The solutions we choose to resolve these recurring issues have an affect on our personal lives. They also can have a devastating impact on our business success if we make the wrong choices.

For the first two and a half years at Ugly Mug Marketing, we bounced from goal to goal, and idea to idea.  I often felt like we were just running in circles and not making any progress.  Yep, we had goals, and we did reach many of them.  It’s just that the goals seemed to be scattered and didn’t create any synergy.  Ever had that feeling?

Without a Vision Your Business Will Perish

You’ve undoubtedly heard people talk about the importance of understanding just why a business does what it does, not just how it does it. Ultimately, those businesses that understand the “why” are more successful than those that only know the “how”.

Well, a well defined vision serves as a visible reminder to stay focused on the “why”.  In previous posts I’ve talked about the importance of creating a vision. One of the huge benefits of an organized and defined vision, in addition to drawing attention to the “why”, is that it gives you a clear path to follow.

Simply by creating our Ugly Mug Marketing 2014 Vision, it has become much easier to stay focused on what truly matters.  Our 2014 Vision paints a clear picture of  what we will look like on January 1st 2014, but also who will be by that date.

With our vision in place it is far easier to say NO.  Now we are prepared to make sound decisions when someone comes along offering us money in exchange for our time. We are now equipped with the knowledge to know the importance of checking  to see if accepting their project will bring us closer to, or further from, our vision.
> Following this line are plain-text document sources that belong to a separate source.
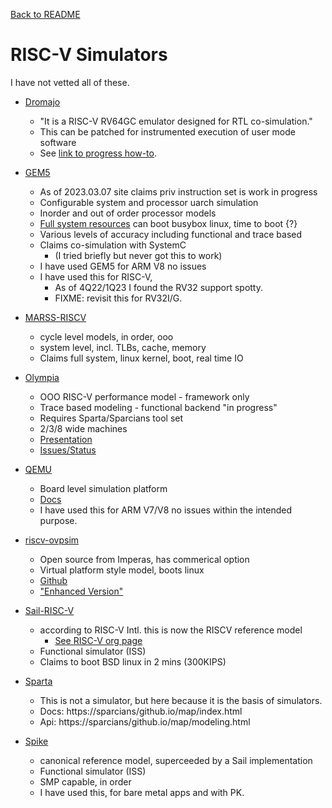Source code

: [Back to README](./README.md)

# RISC-V Simulators

I have not vetted all of these.

- [Dromajo](https://github.com/chipsalliance/dromajo)
    - "It is a RISC-V RV64GC emulator designed for RTL co-simulation."
    - This can be patched for instrumented execution of user mode software
    - See [link to progress how-to](./How-to.md). 

- [GEM5](https://github.com/gem5/gem5)
    - As of 2023.03.07 site claims priv instruction set is work in progress
    - Configurable system and processor uarch simulation
    - Inorder and out of order processor models
    - [Full system resources](http://resources.gem5.org/resources/riscv-fs) can boot busybox linux, time to boot {?}
    - Various levels of accuracy including functional and trace based
    - Claims co-simulation with SystemC 
        - (I tried briefly but never got this to work)
    - I have used GEM5 for ARM V8 no issues 
    - I have used this for RISC-V, 
        - As of 4Q22/1Q23 I found the RV32 support spotty. 
        - FIXME: revisit this for RV32I/G.

- [MARSS-RISCV](https://github.com/bucaps/marss-riscv)
    - cycle level models, in order, ooo
    - system level, incl. TLBs, cache, memory
    - Claims full system, linux kernel, boot, real time IO

- [Olympia](https://github.com/riscv-software-src/riscv-perf-model)
    - OOO RISC-V performance model - framework only
    - Trace based modeling - functional backend "in progress"
    - Requires Sparta/Sparcians tool set
    - 2/3/8 wide machines
    - [Presentation](https://www.youtube.com/watch?v=739lNpMWpQI)
    - [Issues/Status](https://github.com/riscv-software-src/riscv-perf-model/issues)

- [QEMU](https://github.com/qemu/qemu)
    - Board level simulation platform
    - [Docs](https://www.qemu.org/docs/master/system/target-riscv.html)
    - I have used this for ARM V7/V8 no issues within the intended purpose.

- [riscv-ovpsim](https://github.com/riscv-admin/riscv-ovpsim)
    - Open source from Imperas, has commerical option
    - Virtual platform style model, boots linux
    - [Github](https:://github.com/riscv-ovpsim)
    - ["Enhanced Version"](https://www.ovpworld.org/riscvOVPsimPlus)

- [Sail-RISC-V](https://github.com/riscv/sail-riscv)
    - according to RISC-V Intl. this is now the RISCV reference model
        - [See RISC-V org page](https://wiki.riscv.org/display/HOME/Emulators+and+Simulators)
    - Functional simulator (ISS)
    - Claims to boot BSD linux in 2 mins (300KIPS)

- [Sparta](https://github.com/sparcians/map)
    - This is not a simulator, but here because it is the basis of simulators.
    - Docs: https://sparcians/github.io/map/index.html
    - Api: https://sparcians/github.io/map/modeling.html

- [Spike](https://github.com/riscv/riscv-isa-sim)
    - canonical reference model, superceeded by a Sail implementation
    - Functional simulator (ISS)
    - SMP capable, in order
    - I have used this, for bare metal apps and with PK. 

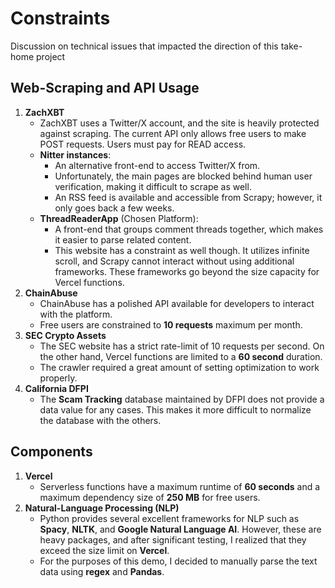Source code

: # Constraints
Discussion on technical issues that impacted the direction of this take-home project

## Web-Scraping and API Usage
1. **ZachXBT**
    * ZachXBT uses a Twitter/X account, and the site is heavily protected against scraping. The current API only allows free users to make POST requests. Users must pay for READ access.
    * **Nitter instances**:
        * An alternative front-end to access Twitter/X from. 
        * Unfortunately, the main pages are blocked behind human user verification, making it difficult to scrape as well.
        * An RSS feed is available and accessible from Scrapy; however, it only goes back a few weeks.
    * **ThreadReaderApp** (Chosen Platform): 
        * A front-end that groups comment threads together, which makes it easier to parse related content. 
        * This website has a constraint as well though. It utilizes infinite scroll, and Scrapy cannot interact without using additional frameworks. These frameworks go beyond the size capacity for Vercel functions.
2. **ChainAbuse**
    * ChainAbuse has a polished API available for developers to interact with the platform.
    * Free users are constrained to **10 requests** maximum per month.
3. **SEC Crypto Assets**
    * The SEC website has a strict rate-limit of 10 requests per second. On the other hand, Vercel functions are limited to a **60 second** duration.
    * The crawler required a great amount of setting optimization to work properly.
4. **California DFPI**
    * The **Scam Tracking** database maintained by DFPI does not provide a data value for any cases. This makes it more difficult to normalize the database with the others.

## Components
1. **Vercel**
   * Serverless functions have a maximum runtime of **60 seconds** and a maximum dependency size of **250 MB** for free users.
2. **Natural-Language Processing (NLP)**
    * Python provides several excellent frameworks for NLP such as **Spacy**, **NLTK**, and **Google Natural Language AI**. However, these are heavy packages, and after significant testing, I realized that they exceed the size limit on **Vercel**.
    * For the purposes of this demo, I decided to manually parse the text data using **regex** and **Pandas**.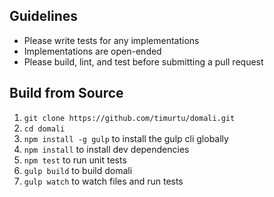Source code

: ## Guidelines

- Please write tests for any implementations
- Implementations are open-ended
- Please build, lint, and test before submitting a pull request

## Build from Source

1. `git clone https://github.com/timurtu/domali.git`
1. `cd domali`
1. `npm install -g gulp` to install the gulp cli globally
1. `npm install` to install dev dependencies
1. `npm test` to run unit tests
1. `gulp build` to build domali
1. `gulp watch` to watch files and run tests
Where a Vision Falls Short

Despite all the wonderful things that I can say about creating a vision, it certainly has some limitations.  For example, a vision is not a strategic plan, nor a set of goals.  A vision does not provide specific guidance on what, where and how to focus your time, energy and effort on any given day.

But that’s okay, because a Vision isn’t designed to do those things.  Among the primary benefits of a vision includes that it makes it far easier to create a strategic plan, a set of goals, and stay focused.  These tools definitely affect the day to day issues in a more positive way; eventually resulting in a premium bottom line and successful business reputation.

After the Vision

Once we completed our Vision, it was then time to determine specifically what we would have to do to reach our vision.  This was easy!  We simply took where we were, looked at where our vision indicated we would be, and then created a list of what had to happen to get there.

Here are some of the questions we asked:

-What do we need to start doing?

-What do we need to stop doing?

-What is preventing us from getting there?

-What can help us get there?

-Who is preventing us from getting there?

-Who can help us get there?

It’s from the answers to these questions that we developed our goals for the year.  As you can imagine, this was a fairly long list of goals, and they were scattered over seven different categories.  The categories were:

  1. Sales Goals
  2. Product Completion Goals
  3. Reputation Goals
  4. Personal Development Goals
  5. Energy Level Goals
  6. Systems Goals
  7. Client Relation Goals

Once we had them categorized we began to prioritize them.  Our system wasn’t scientific, and far from perfect, but it worked for us.

The next step was to break the goals into individual action steps.  In other words, we asked ourselves what specific steps we would need to take to ensure that we reached our goal.

For example:

Part of our vision was to create a lower cost website solution for prospective clients.  (At the time we wrote our vision, all of our websites are 100% custom and our prices started at around $3,000.00.)  We had, and still have, plenty of website projects, but we receive many requests from people and organizations that simply can’t afford our services at these prices.

If we sincerely believe in the websites we build, and that they will help our clients reach their goals, then we needed to figure out a way to make them available for those who can’t afford a custom website.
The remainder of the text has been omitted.